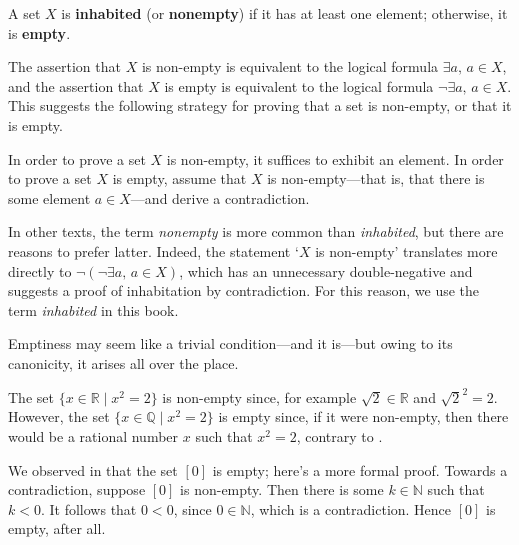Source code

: \begin{definition}
\label{defInhabited}
\label{defEmptyProperty}
A set $X$ is \textbf{inhabited} (or \textbf{nonempty}) if it has at least one element; otherwise, it is \textbf{empty}.
\end{definition}

The assertion that $X$ is non-empty is equivalent to the logical formula $\exists a,\, a \in X$, and the assertion that $X$ is empty is equivalent to the logical formula $\neg \exists a,\, a \in X$. This suggests the following strategy for proving that a set is non-empty, or that it is empty.

\begin{strategy}
In order to prove a set $X$ is non-empty, it suffices to exhibit an element. In order to prove a set $X$ is empty, assume that $X$ is non-empty---that is, that there is some element $a \in X$---and derive a contradiction.
\end{strategy}

In other texts, the term \textit{nonempty} is more common than \textit{inhabited}, but there are reasons to prefer latter. Indeed, the statement `$X$ is non-empty' translates more directly to $\neg(\neg \exists a,\, a \in X)$, which has an unnecessary double-negative and suggests a proof of inhabitation by contradiction. For this reason, we use the term \textit{inhabited} in this book.

Emptiness may seem like a trivial condition---and it is---but owing to its canonicity, it arises all over the place.

\begin{example}
The set $\{ x \in \mathbb{R} \mid x^2 = 2 \}$ is non-empty since, for example $\sqrt{2} \in \mathbb{R}$ and $\sqrt{2}^2 = 2$. However, the set $\{ x \in \mathbb{Q} \mid x^2 = 2 \}$ is empty since, if it were non-empty, then there would be a rational number $x$ such that $x^2 = 2$, contrary to .
\end{example}

\begin{example}
We observed in  that the set $[0]$ is empty; here's a more formal proof. Towards a contradiction, suppose $[0]$ is non-empty. Then there is some $k \in \mathbb{N}$ such that $k < 0$. It follows that $0 < 0$, since $0 \in \mathbb{N}$, which is a contradiction. Hence $[0]$ is empty, after all.
\end{example}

§

» TASK OBJECTIVE
Return the preceding entries exactly, each word as given, but leave out any picture.

» RESULT FOR THIS EXERCISE
Source code

: \begin{definition}
\label{defInhabited}
\label{defEmptyProperty}
A set $X$ is \textbf{inhabited} (or \textbf{nonempty}) if it has at least one element; otherwise, it is \textbf{empty}.
\end{definition}

The assertion that $X$ is non-empty is equivalent to the logical formula $\exists a,\, a \in X$, and the assertion that $X$ is empty is equivalent to the logical formula $\neg \exists a,\, a \in X$. This suggests the following strategy for proving that a set is non-empty, or that it is empty.

\begin{strategy}
In order to prove a set $X$ is non-empty, it suffices to exhibit an element. In order to prove a set $X$ is empty, assume that $X$ is non-empty---that is, that there is some element $a \in X$---and derive a contradiction.
\end{strategy}

In other texts, the term \textit{nonempty} is more common than \textit{inhabited}, but there are reasons to prefer latter. Indeed, the statement `$X$ is non-empty' translates more directly to $\neg(\neg \exists a,\, a \in X)$, which has an unnecessary double-negative and suggests a proof of inhabitation by contradiction. For this reason, we use the term \textit{inhabited} in this book.

Emptiness may seem like a trivial condition---and it is---but owing to its canonicity, it arises all over the place.

\begin{example}
The set $\{ x \in \mathbb{R} \mid x^2 = 2 \}$ is non-empty since, for example $\sqrt{2} \in \mathbb{R}$ and $\sqrt{2}^2 = 2$. However, the set $\{ x \in \mathbb{Q} \mid x^2 = 2 \}$ is empty since, if it were non-empty, then there would be a rational number $x$ such that $x^2 = 2$, contrary to .
\end{example}

\begin{example}
We observed in  that the set $[0]$ is empty; here's a more formal proof. Towards a contradiction, suppose $[0]$ is non-empty. Then there is some $k \in \mathbb{N}$ such that $k < 0$. It follows that $0 < 0$, since $0 \in \mathbb{N}$, which is a contradiction. Hence $[0]$ is empty, after all.
\end{example}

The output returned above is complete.